From the above expression, we can see that

(i) n ∝ \(\sqrt{g}\)    (g is the acceleration due to gravity at the place.)

(ii) n ∝ \(\frac{1}{\sqrt{L}}\)

(iii) n ∝ \(\frac{1}{\sqrt{cosθ}}\)     …..(if θ increases, cosθ decreases and n increases)

(iv) The frequency is independent of the mass of the bob.

Period of a conical pendulum and an expression for it :  The period of a conical pendulum is the time taken by its bob to complete one revolution in a horizontal circle with constant speed.

For the derivation, refer above expression up to Eq. (5) and continue.

If T_P is the period, ω = 2π/T_P

∴ T_P = 2π/ω = \(2π\sqrt{\frac{Lcosθ}{g}}\)  is the required expression.

Note - L cosθ =AC = h, where h is the axial height of the cone.

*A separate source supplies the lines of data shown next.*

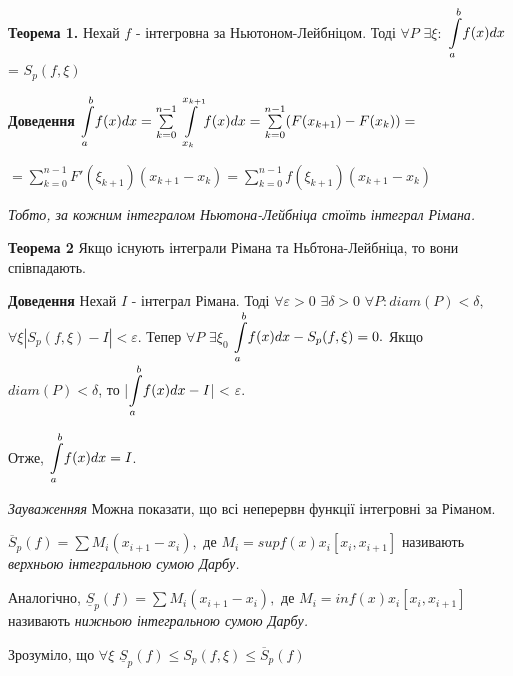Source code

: \documentclass[12pt]{report}
\begin{document}
\textbf{Теорема 1.} Нехай  $ f $ - інтегровна за Ньютоном-Лейбніцом. Тоді $ \forall P  $
$ \exists \xi : $ $\mathlarger\int\limits_ a^b f(x)dx$ = $ S_p (f, \xi) $

\textbf{Доведення} $\mathlarger\int\limits_ a^b f(x)dx =  \sum\limits_{k=0}^{n-1}\mathlarger\int\limits_{x_k}^{x_{k+1}} f(x)dx = \sum\limits_{k=0}^{n-1}(F(x_{k+1}) - F(x_k)) =$

$=  \sum\limits_{k=0}^{n-1} F'(\xi_{k+1}) (x_{k+1} - x_k) = \sum\limits_{k=0}^{n-1} f(\xi_{k+1})(x_{k+1} - x_k)$

\vspace{5 mm} 
\textit{Тобто, за кожним інтегралом Ньютона-Лейбніца стоїть інтеграл Рімана.}

\vspace{5 mm} 

\textbf{Теорема 2} Якщо існують інтеграли Рімана та Ньбтона-Лейбніца, то вони співпадають.

\textbf{Доведення} Нехай $ I $ - інтеграл Рімана. Тоді $ \forall \varepsilon > 0 $  $\exists \delta > 0  $ $ \forall P: diam (P)  < \delta , $  $ \forall \xi |S_p(f, \xi) - I| < \varepsilon.$ Тепер 
$ \forall P$ $ \exists \xi_0  $ $ \mathlarger\int\limits_a^b f(x) dx - S_p (f, \xi) = 0.$
 Якщо $ diam(P)< \delta $, то |$\mathlarger\int\limits_a^b f(x) dx  - I  $| < $ \varepsilon. $
 
Отже, $\mathlarger\int\limits_a^b f(x) dx   = I$.

\vspace{5 mm} 
\textit{Зауваженняя} Можна показати, що всі неперервн функції інтегровні за Ріманом.

\vspace{5 mm} 

$ \overline S_p(f) = \sum M_i (x_{i+1} - x_{i}) ,$ де $ M_i = supf(x)  x_i [x_i, x_{i+1}]$
називають \textit{верхньою інтегральною сумою Дарбу.}

Аналогічно, $ \underline S_p(f) = \sum M_i (x_{i+1} - x_{i}) ,$ де $ M_i = inf(x)  x_i [x_i, x_{i+1}]$ називають \textit{нижньою інтегральною сумою Дарбу.}

\vspace{3 mm} 
Зрозуміло, що $ \forall \xi  $ $ \underline S_p(f) \leq S_p (f, \xi) \leq  \overline S_p(f)$
\end{document}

∴ T_P = \(2π\sqrt{\frac{h}{g}}\)

This shows that the period of a conical pendulum is the same as that of a simple pendulum of length h

From the above expression, we can see that

(i) Time period T_P ∝  \(\sqrt{L}\)

(ii) T_P ∝ \(\frac{1}{\sqrt{g}}\)

(iii) T_P ∝ \(\sqrt{cosθ}\)     …..(if θ increases, cosθ and T_P decreases)

(iv) The period is independent of the mass of the bob.